We know it’s not just Lhasa that has seen protest actions, but also Gansu and Qinghai Provinces to the North, and in Sichuan Province, where we live, there have been protests and Tibetans shot by police in Aba, Garze, and Luhuo, at least. We know that there have been protests as most recently as this past Tuesday, March 25th, in Garze, Sichuan when at least one monk was killed, and one critically wounded, and there are rumors that there is renewed fighting in Lhasa as of Saturday, March 29th. This is being talked about as perhaps the biggest uprising against Chinese rule since 1959, when the Dalai Lama fled Tibet. We have no idea how many Tibetans have been killed and rounded up. The latest figure from the Tibetan government-in-exile is 140 Tibetans killed. The Chinese admit to imprisoning up to 1,000 Tibetans, although the number is likely higher.

When I say Chengdu is calm, I should qualify that. Until yesterday, there have been half a dozen or more riot cops stationed at the front gate of our University every evening, plus an increased police presence on campus and throughout the city. There were also rumors of a bus bombing in Chengdu, which circulated widely and were countered by the police and media. This rumor was enough to cause an author scheduled to speak about Chinese writer and anarchist Ba Jin to cancel her trip here from Beijing.

Yesterday we walked around the Tibetan section of Chengdu, one of the city’s more interesting neighborhoods.. Because we are so close to Tibet, there are many Tibetans living here. People there seemed fairly low key yesterday, although many complain of not being able to call relatives who live further West. The phone lines are blocked. The Chinese like to control information.

There is a large police presence in the neighborhood, and all roads in are closed to vehicle traffic. Marked and unmarked police cars and motorcycles with flashing lights and lots of cops occupy major intersections.
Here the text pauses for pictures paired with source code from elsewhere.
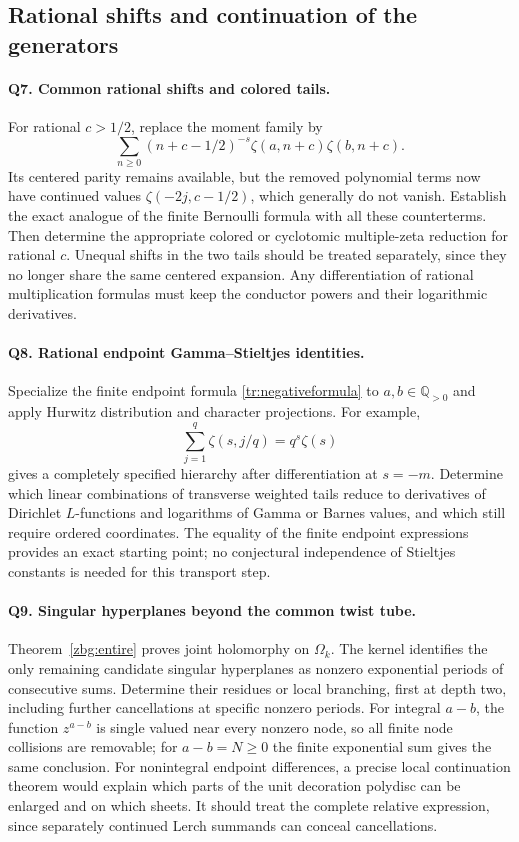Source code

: \documentclass[11pt,letterpaper]{article}
\numberwithin{equation}{section}
\theoremstyle{plain}
\theoremstyle{definition}
\theoremstyle{remark}
\newcommand{\Q}{\mathbb Q}
\begin{document}
\subsection{Rational shifts and continuation of the generators}

\paragraph{Q7. Common rational shifts and colored tails.}
For rational $c>1/2$, replace the moment family by
\[
 \sum_{n\geq0}(n+c-1/2)^{-s}
                 \zeta(a,n+c)\zeta(b,n+c).
\]
Its centered parity remains available, but the removed polynomial
terms now have continued values $\zeta(-2j,c-1/2)$, which generally
do not vanish. Establish the exact analogue of the finite Bernoulli
formula with all these counterterms. Then determine the appropriate
colored or cyclotomic multiple-zeta reduction for rational $c$.
Unequal shifts in the two tails should be treated separately, since
they no longer share the same centered expansion. Any differentiation
of rational multiplication formulas must keep the conductor powers
and their logarithmic derivatives.

\paragraph{Q8. Rational endpoint Gamma--Stieltjes identities.}
Specialize the finite endpoint formula
\eqref{tr:negativeformula} to $a,b\in\Q_{>0}$ and apply Hurwitz
distribution and character projections. For example,
\[
 \sum_{j=1}^{q}\zeta(s,j/q)=q^s\zeta(s)
\]
gives a completely specified hierarchy after differentiation at
$s=-m$. Determine which linear combinations of transverse weighted
tails reduce to derivatives of Dirichlet $L$-functions and logarithms
of Gamma or Barnes values, and which still require ordered coordinates.
The equality of the finite endpoint expressions provides an exact
starting point; no conjectural independence of Stieltjes constants is
needed for this transport step.

\paragraph{Q9. Singular hyperplanes beyond the common twist tube.}
Theorem~\ref{zbg:entire} proves joint holomorphy on $\Omega_k$.
The kernel identifies the only remaining candidate singular
hyperplanes as nonzero exponential periods of consecutive sums.
Determine their residues or local branching, first at depth two,
including further cancellations at specific nonzero periods.
For integral $a-b$, the function $z^{a-b}$ is single valued near
every nonzero node, so all finite node collisions are removable;
for $a-b=N\geq0$ the finite exponential sum gives the same conclusion.
For nonintegral endpoint differences,
a precise local continuation theorem would explain which parts of
the unit decoration polydisc can be enlarged and on which sheets.
It should treat the complete relative expression, since separately
continued Lerch summands can conceal cancellations.
\end{document}
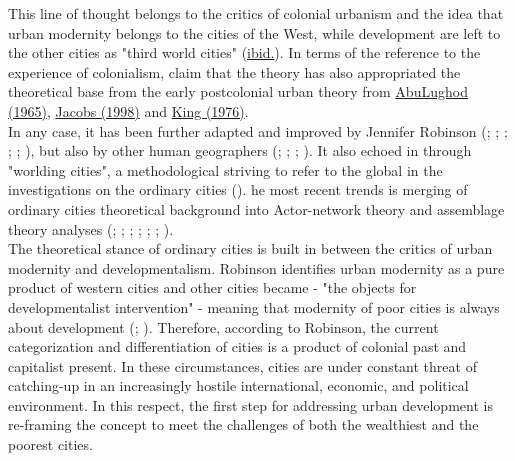 \documentclass[11pt]{report}
\begin{document}
This line of thought belongs to the critics of colonial urbanism and the idea that  urban  modernity belongs to the cities of the West, while development are left to the other cities as "third world cities" (\href{Robinson}{ibid.}).
In terms of the reference to the experience of colonialism, \href{Scott}{\citealt{scott_nature_2015}} claim that the theory has also appropriated the theoretical base from the early postcolonial urban theory from \href{Abu­Lughod????}{Abu­Lughod (1965)}, \href{Jacobs????}{Jacobs (1998)} and \href{King????}{King (1976)}.
\\

In any case, it has been further adapted and improved by Jennifer Robinson
(\href{Robinson}{\citealt{robinson_global_2002}}; \href{Robinson}{\citealt{robinson_ordinary_2006}}; \href{Robinson}{\citealt{robinson_cities_2011}}; \href{Robinson}{\citealt{robinson_urban_2013}}; \href{Robinson}{\citealt{robinson_comparative_2015}}; \href{Robinson}{\citealt{robinson_thinking_2016}}),
but also by other human geographers
(\href{Amin}{\citealt{amin_ordinary_1997}}; \href{Roy}{\citealt{roy_urbanisms_2011}}; \href{Roy}{\cite{RoyAndOng2011????}}; \href{Parnell}{\citealt{parnell_retheorizing_2012}}).
It also echoed in through "worlding cities", a methodological striving to refer to the global in the investigations on the ordinary cities (\href{Roy}{\cite{RoyAndOng2011}}). 
he most recent trends is merging of ordinary cities theoretical background into Actor-network theory and assemblage theory analyses
(\href{ONg}{\cite{OngANdCollier2004}}; \href{Robinson}{\cite{Robinson2004}};
\href{Sassen}{\cite{Sassen2008}}; \href{McFarlane}{\cite{McFarlane2010}}; \href{Farias}{\citealt{farias_introduction:_2011}}; \href{Rankin}{\citealt{rankin_assemblage_2011}};
\href{Scott}{\citealt{scott_nature_2015}}).
\\

The theoretical stance of ordinary cities is built in between the critics of urban modernity and developmentalism.
Robinson identifies urban modernity as a pure product of western cities and other cities became - "the objects for developmentalist intervention" - meaning that modernity of poor cities is always about development (\href{Robinson}{\citealt{robinson_global_2002}}; \href{Robinson}{\citealt{robinson_ordinary_2006}}).
Therefore, according to Robinson, the current categorization  and  differentiation  of  cities is a product of colonial past and capitalist present. 
In these circumstances, cities are under constant threat of catching-up in an increasingly hostile international, economic, and political environment. 
In this respect, the first step for addressing urban  development  is re-framing the concept to   meet  the challenges  of  both  the  wealthiest  and  the  poorest  cities.
\\
\end{document}
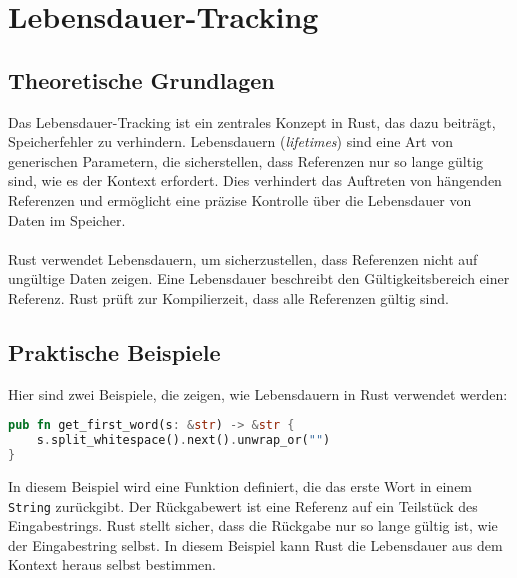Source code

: \chapter{Lebensdauer-Tracking}

\section{Theoretische Grundlagen}
Das Lebensdauer-Tracking ist ein zentrales Konzept in Rust, das dazu beiträgt, Speicherfehler zu verhindern. 
Lebensdauern (\emph{lifetimes}) sind eine Art von generischen Parametern, die sicherstellen, dass Referenzen nur so lange gültig sind, wie es der Kontext erfordert. 
Dies verhindert das Auftreten von hängenden Referenzen und ermöglicht eine präzise Kontrolle über die Lebensdauer von Daten im Speicher.\\
\\
Rust verwendet Lebensdauern, um sicherzustellen, dass Referenzen nicht auf ungültige Daten zeigen. Eine Lebensdauer beschreibt den Gültigkeitsbereich einer Referenz. 
Rust prüft zur Kompilierzeit, dass alle Referenzen gültig sind.

\section{Praktische Beispiele}
Hier sind zwei Beispiele, die zeigen, wie Lebensdauern in Rust verwendet werden:

\begin{lstlisting}[language=Rust, caption={Impliziete lifetime}]
pub fn get_first_word(s: &str) -> &str {
    s.split_whitespace().next().unwrap_or("")
}
\end{lstlisting}
\noindent
In diesem Beispiel wird eine Funktion definiert, die das erste Wort in einem \texttt{String} zurückgibt. 
Der Rückgabewert ist eine Referenz auf ein Teilstück des Eingabestrings.
Rust stellt sicher, dass die Rückgabe nur so lange gültig ist, wie der Eingabestring selbst.
In diesem Beispiel kann Rust die Lebensdauer aus dem Kontext heraus selbst bestimmen.

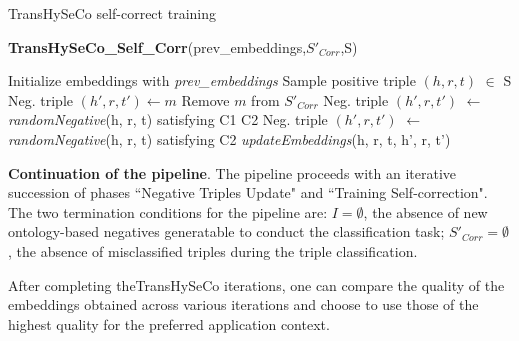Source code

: \documentclass[sigconf]{acmart}
\newcommand{\TransHI}{TransHySeCo\xspace}
\begin{document}
\begin{algorithm}[t]
\caption{TransHySeCo self-correct training}
\begin{scriptsize}
\textbf{TransHySeCo\_Self\_Corr}(prev\_embeddings,$S'_{Corr}$,S)\\[-9pt]
    \begin{algorithmic}[1]
        \STATE Initialize embeddings with \textit{prev\_embeddings}
                \STATE Sample positive triple \((h, r, t)\) $\in$ S
                    \STATE Neg. triple \((h', r, t') \leftarrow m\)
                    \STATE Remove \(m\) from $S'_{Corr}$ 
                \ELSE
                    \STATE Neg. triple \((h', r, t')\) $\leftarrow$ \textit{randomNegative}(h, r, t) satisfying  C1 \AND C2
                    \ELSE
                        \STATE Neg. triple \((h', r, t')\) $\leftarrow$ \textit{randomNegative}(h, r, t) satisfying C2
                    \ENDIF
                \ENDIF
                                    \STATE 
                \textit{updateEmbeddings}(h, r, t, h', r, t')
            \ENDFOR
        \ENDFOR
    \end{algorithmic}
    \label{2iter pseudo}
\end{scriptsize}
\end{algorithm}

\noindent\textbf{Continuation of the pipeline}.
The pipeline proceeds with an iterative succession of phases ``Negative Triples Update" and ``Training Self-correction".
The two termination conditions for the pipeline are: $I = \emptyset$, the absence of new ontology-based negatives generatable to conduct the classification task; $S'_{Corr} = \emptyset$, the absence of misclassified triples during the triple classification.

After completing  the\TransHI iterations, one can compare the quality of the embeddings obtained across various iterations and choose to use those of the highest quality for the preferred application context.

\end{document}
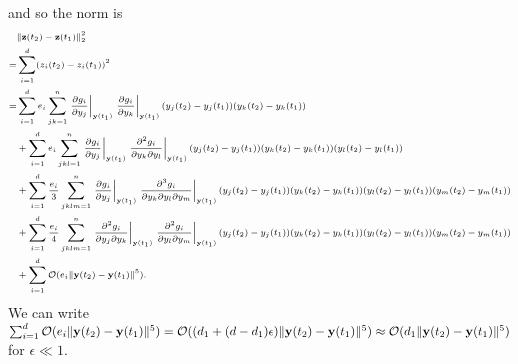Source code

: %
and so the norm is
%
\begin{equation} \label{eq:appendix_z_norm}
\scriptsize
\begin{aligned}
& \|\mathbf{z}(t_2) - \mathbf{z}(t_1)\|_2^2 \\ =&
\sum_{i=1}^d (z_i(t_2) - z_i(t_1))^2 \\
=& \sum_{i=1}^d e_i \sum_{jk=1}^n \left. \frac{\partial g_i}{\partial y_j} \right|_{\mathbf{y}(t_1)} \left. \frac{\partial g_i}{\partial y_k} \right|_{\mathbf{y}(t_1)} (y_j(t_2)-y_j(t_1)) (y_k(t_2)-y_k(t_1)) \\
&+ \sum_{i=1}^d e_i \sum_{jkl=1}^n \left. \frac{\partial g_i}{\partial y_j} \right|_{\mathbf{y}(t_1)} \left. \frac{\partial^2 g_i}{\partial y_k \partial y_l} \right|_{\mathbf{y}(t_1)} (y_j(t_2)-y_j(t_1))  (y_k(t_2)-y_k(t_1)) (y_l(t_2)-y_l(t_1)) \\
&+ \sum_{i=1}^d \frac{e_i}{3} \sum_{jklm=1}^n \left. \frac{\partial g_i}{\partial y_j} \right|_{\mathbf{y}(t_1)} \left. \frac{\partial^3 g_i}{ \partial y_k \partial y_l \partial y_m} \right|_{\mathbf{y}(t_1)} (y_j(t_2)-y_j(t_1)) (y_k(t_2)-y_k(t_1)) (y_l(t_2)-y_l(t_1))(y_m(t_2)-y_m(t_1)) \\
&+ \sum_{i=1}^d \frac{e_i}{4} \sum_{jklm=1}^n \left. \frac{\partial^2 g_i}{\partial y_j \partial y_k} \right|_{\mathbf{y}(t_1)} \left. \frac{\partial^2 g_i}{\partial y_l \partial y_m} \right|_{\mathbf{y}(t_1)} (y_j(t_2)-y_j(t_1)) (y_k(t_2)-y_k(t_1)) (y_l(t_2)-y_l(t_1)) (y_m(t_2)-y_m(t_1)) \\
&+ \sum_{i=1}^d \mathcal{O}( e_i \|\mathbf{y}(t_2) - \mathbf{y}(t_1) \|^5) .
\end{aligned}
\end{equation}
%
We can write $\sum_{i=1}^d \mathcal{O}( e_i \|\mathbf{y}(t_2) - \mathbf{y}(t_1) \|^5) = \mathcal{O}( ({d_1} + (d-{d_1}) \epsilon) \|\mathbf{y}(t_2) - \mathbf{y}(t_1) \|^5) \approx \mathcal{O}( {d_1} \|\mathbf{y}(t_2) - \mathbf{y}(t_1) \|^5)$ for $\epsilon \ll 1$.

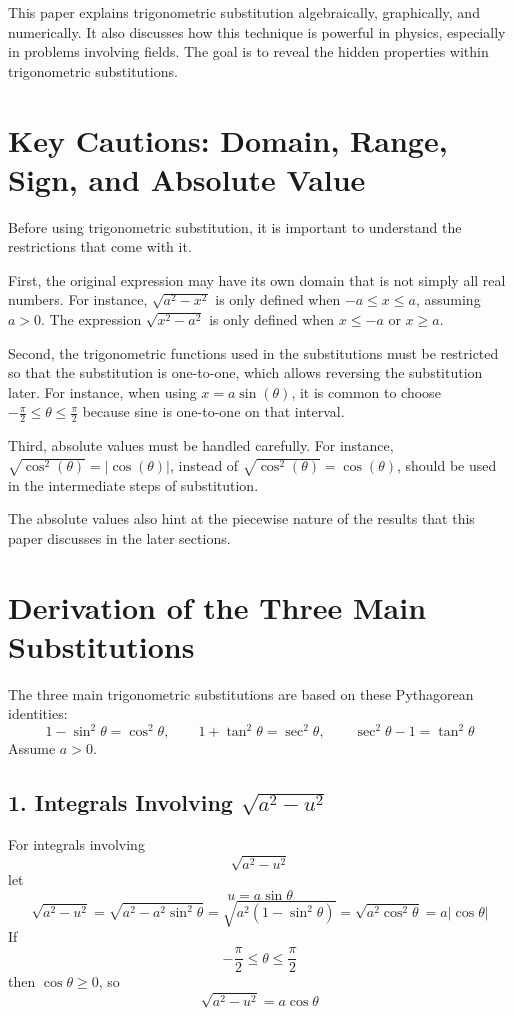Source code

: \documentclass[12pt]{article}
\begin{document}
This paper explains trigonometric substitution algebraically, graphically, and numerically. It also discusses how this technique is powerful in physics, especially in problems involving fields. The goal is to reveal the hidden properties within trigonometric substitutions.

\section{Key Cautions: Domain, Range, Sign, and Absolute Value}

Before using trigonometric substitution, it is important to understand the restrictions that come with it.

First, the original expression may have its own domain that is not simply all real numbers. For instance, \(\sqrt{a^2 - x^2}\) is only defined when \(-a \le x \le a\), assuming \(a > 0\). The expression \(\sqrt{x^2 - a^2}\) is only defined when \(x \le -a\) or \(x \ge a\).

Second, the trigonometric functions used in the substitutions must be restricted so that the substitution is one-to-one, which allows reversing the substitution later. For instance, when using \(x = a\sin(\theta)\), it is common to choose \(-\frac{\pi}{2} \le \theta \le \frac{\pi}{2}\) because sine is one-to-one on that interval.

Third, absolute values must be handled carefully. For instance, \(\sqrt{\cos^2(\theta)} = |\cos(\theta)|\), instead of \(\sqrt{\cos^2(\theta)} = \cos(\theta)\), should be used in the intermediate steps of substitution.

The absolute values also hint at the piecewise nature of the results that this paper discusses in the later sections.

\section{Derivation of the Three Main Substitutions}

The three main trigonometric substitutions are based on these Pythagorean identities:
\[
1-\sin^2\theta=\cos^2\theta,\qquad
1+\tan^2\theta=\sec^2\theta,\qquad
\sec^2\theta-1=\tan^2\theta
\]
Assume \(a>0\).

\subsection*{1. Integrals Involving \(\sqrt{a^2-u^2}\)}

For integrals involving
\[
\sqrt{a^2-u^2}
\]
let
\[
u=a\sin\theta
\]
\[
\sqrt{a^2-u^2}
=\sqrt{a^2-a^2\sin^2\theta}
=\sqrt{a^2(1-\sin^2\theta)}
=\sqrt{a^2\cos^2\theta}
=a|\cos\theta|
\]
If
\[
-\frac{\pi}{2}\le \theta\le \frac{\pi}{2}
\]
then \(\cos\theta\ge 0\), so
\[
\sqrt{a^2-u^2}=a\cos\theta
\]
\end{document}
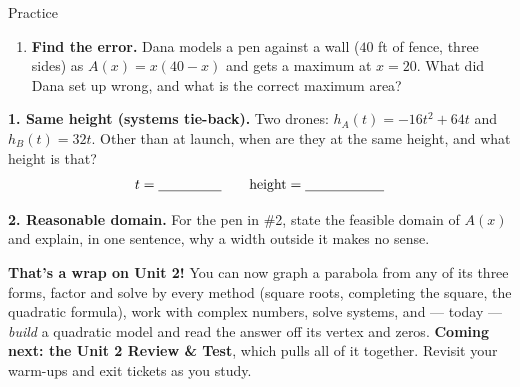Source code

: \documentclass[10pt]{article}
\begin{document}
\begin{notesbox}{Practice}
\begin{enumerate}[leftmargin=1.9em, itemsep=9pt]
  \item \textbf{Find the error.} Dana models a pen against a wall ($40$ ft of fence, three sides) as $A(x)=x(40-x)$
        and gets a maximum at $x=20$. What did Dana set up wrong, and what is the correct maximum area?
        \writeline
\end{enumerate}
\end{notesbox}

\begin{extensionbox}
\textbf{1. Same height (systems tie-back).} Two drones: $h_A(t)=-16t^2+64t$ and $h_B(t)=32t$. Other than at launch,
when are they at the same height, and what height is that?
\[ t=\blank{1.6cm} \qquad \text{height}=\blank{2.0cm} \]

\textbf{2. Reasonable domain.} For the pen in \#2, state the feasible domain of $A(x)$ and explain, in one sentence,
why a width outside it makes no sense. \writeline
\end{extensionbox}

\begin{spiralbox}
\textbf{That's a wrap on Unit 2!} You can now graph a parabola from any of its three forms, factor and solve by every
method (square roots, completing the square, the quadratic formula), work with complex numbers, solve systems, and
--- today --- \emph{build} a quadratic model and read the answer off its vertex and zeros. \textbf{Coming next: the
Unit 2 Review \& Test}, which pulls all of it together. Revisit your warm-ups and exit tickets as you study.
\end{spiralbox}
\end{document}
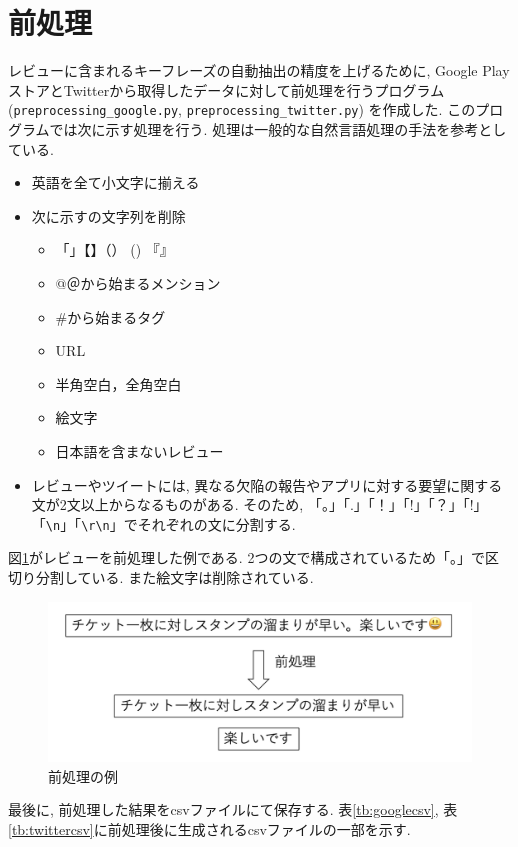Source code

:\section{前処理}\label{preprocessing}
レビューに含まれるキーフレーズの自動抽出の精度を上げるために, Google PlayストアとTwitterから取得したデータに対して前処理を行うプログラム (\verb|preprocessing_google.py|, \verb|preprocessing_twitter.py|) を作成した. このプログラムでは次に示す処理を行う. 処理は一般的な自然言語処理の手法を参考としている. 
\begin{itemize}
  \item 英語を全て小文字に揃える
  \item 次に示すの文字列を削除
    \begin{itemize}
      \item 「」【】（） () 『』
      \item @＠から始まるメンション
      \item \#から始まるタグ
      \item URL
      \item 半角空白，全角空白
      \item 絵文字
      \item 日本語を含まないレビュー
    \end{itemize}
  \item レビューやツイートには, 異なる欠陥の報告やアプリに対する要望に関する文が2文以上からなるものがある. そのため, 「。」「.」「！」「!」「？」「!」「\verb|\n|」「\verb|\r\n|」でそれぞれの文に分割する. 
\end{itemize}
図\ref{fig:preprocessing}がレビューを前処理した例である. 2つの文で構成されているため「。」で区切り分割している. また絵文字は削除されている. 

\begin{figure}[H]
 \centering
 \includegraphics[scale=0.5]
      {contents/images/preprocessing.png}
 \caption{前処理の例\label{fig:preprocessing}}
\end{figure}

最後に, 前処理した結果をcsvファイルにて保存する. 
表\ref{tb:googlecsv}, 表\ref{tb:twittercsv}に前処理後に生成されるcsvファイルの一部を示す. 

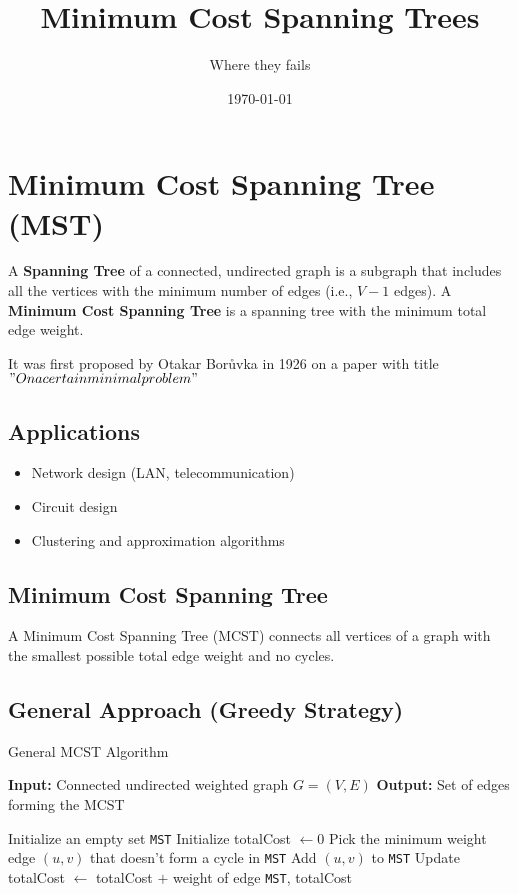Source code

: \documentclass[a4paper,14pt]{extarticle}
\title{Minimum Cost Spanning Trees}
\author{Where they fails}
\date{\today}
\begin{document}
\maketitle
\tableofcontents
\lstlistoflistings
\listofalgorithms
\listoftables
\newpage
\section{Minimum Cost Spanning Tree (MST)}

A \textbf{Spanning Tree} of a connected, undirected graph is a subgraph that includes 
all the vertices with the minimum number of edges (i.e., $V-1$ edges). 
A \textbf{Minimum Cost Spanning Tree} is a spanning tree with the minimum total edge weight.

It was first proposed by Otakar Borůvka\cite{boruvka1926} in 1926 on a paper with title $"On a certain minimal problem"$


\subsection*{Applications}
\begin{itemize}
    \item Network design (LAN, telecommunication)\cite{gallager1983}
    \item Circuit design
    \item Clustering and approximation algorithms
\end{itemize}

\subsection{Minimum Cost Spanning Tree}

A Minimum Cost Spanning Tree (MCST) connects all vertices of a graph with the smallest possible total edge weight and no cycles.

\subsection{General Approach (Greedy Strategy)}

\begin{algorithm}[H]
\caption{General MCST Algorithm}
\begin{algorithmic}[1]
\State \textbf{Input:} Connected undirected weighted graph \(G = (V, E)\)
\State \textbf{Output:} Set of edges forming the MCST

    \State Initialize an empty set \texttt{MST}
    \State Initialize totalCost \( \gets 0 \)
        \State Pick the minimum weight edge \( (u, v) \) that doesn't form a cycle in \texttt{MST}
        \State Add \( (u, v) \) to \texttt{MST}
        \State Update totalCost \( \gets \) totalCost $+$ weight of edge
    \EndWhile
    \State \Return \texttt{MST}, totalCost
\EndFunction
\end{algorithmic}
\end{algorithm}
\end{document}
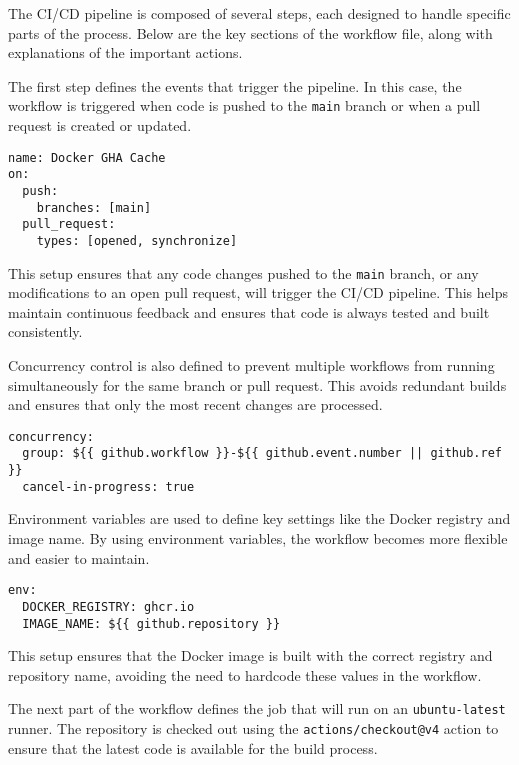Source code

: The CI/CD pipeline is composed of several steps, each designed to handle specific
parts of the process. Below are the key sections of the workflow file, along with
explanations of the important actions.

The first step defines the events that trigger the pipeline. In this case, the
workflow is triggered when code is pushed to the \texttt{main} branch or when a
pull request is created or updated.

\begin{lstlisting}[caption={Triggering Events}]
name: Docker GHA Cache
on:
  push:
    branches: [main]
  pull_request:
    types: [opened, synchronize]
\end{lstlisting}

This setup ensures that any code changes pushed to the \texttt{main} branch, or any
modifications to an open pull request, will trigger the CI/CD pipeline. This helps
maintain continuous feedback and ensures that code is always tested and built
consistently.

Concurrency control is also defined to prevent multiple workflows from running
simultaneously for the same branch or pull request. This avoids redundant builds and
ensures that only the most recent changes are processed.

\begin{lstlisting}[caption={Concurrency Settings}]
concurrency:
  group: ${{ github.workflow }}-${{ github.event.number || github.ref }}
  cancel-in-progress: true
\end{lstlisting}

Environment variables are used to define key settings like the Docker registry and
image name. By using environment variables, the workflow becomes more flexible and
easier to maintain.

\begin{lstlisting}[caption={Environment Variables}]
env:
  DOCKER_REGISTRY: ghcr.io
  IMAGE_NAME: ${{ github.repository }}
\end{lstlisting}

This setup ensures that the Docker image is built with the correct registry and
repository name, avoiding the need to hardcode these values in the workflow.

The next part of the workflow defines the job that will run on an
\texttt{ubuntu-latest} runner. The repository is checked out using the
\texttt{actions/checkout@v4} action to ensure that the latest code is available for
the build process.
There are police cars and SUVs throughout the neighborhood, with their mars lights flashing constantly. Some cop cars are simply parked, with cops just sitting there, blue and red lights flashing. Police SUVs patrol up and down, with cops staring at everyone on the streets and in the shops and little restaurants. Generally you don’t see many police in Chengdu, so this is a pretty heavy presence, no doubt meant to intimidate the local population.

In terms of our personal lives, there have been some developments. Some of our emails are now turning up blank if there is any reference to Tibet, or if there are any links to news stories about it. Internet access to stories is also restricted, so if we try to click on a story, sometimes the page turns up blank and we get booted off line. It’s pretty creepy. If you write us any emails, please refer to Tibet in a coded fashion, such as T_bet.

It’s certainly a strange time to be in China. This police state is being put to the test in the run up to the August Olympics. The torch lighting ceremony in Greece was interrupted by protestors from Reporters Without Borders, who unfurled a banner with the Olympic rings depicted as handcuffs, protesting the lack of journalist access to events in Tibet. Still, the Chinese insist on running the torch over the Himalayas and right through Tibet.

In response to international pressure, China allowed a delegation of reporters to travel to Tibet, but this carefully managed show was interrupted by a large group of monks at one of the monasteries telling the reporters that “Tibet is not free,” and talking about the harsh crackdown by the Chinese. The monks in Tibetan monasteries are forced to recite political propaganda and denounce the Dalai Lama.

We feel safe, although somewhat uncertain about our status. We’ve been very vocal in emails and on our blogs about what is going on, and what things look like from here. Lara just did a radio interview about the situation with a community radio station in Portland. The only thing we are risking is deportation. It’s my guess though that as long as our protests are kept to the world outside China, they’ll tolerate it. Time will tell.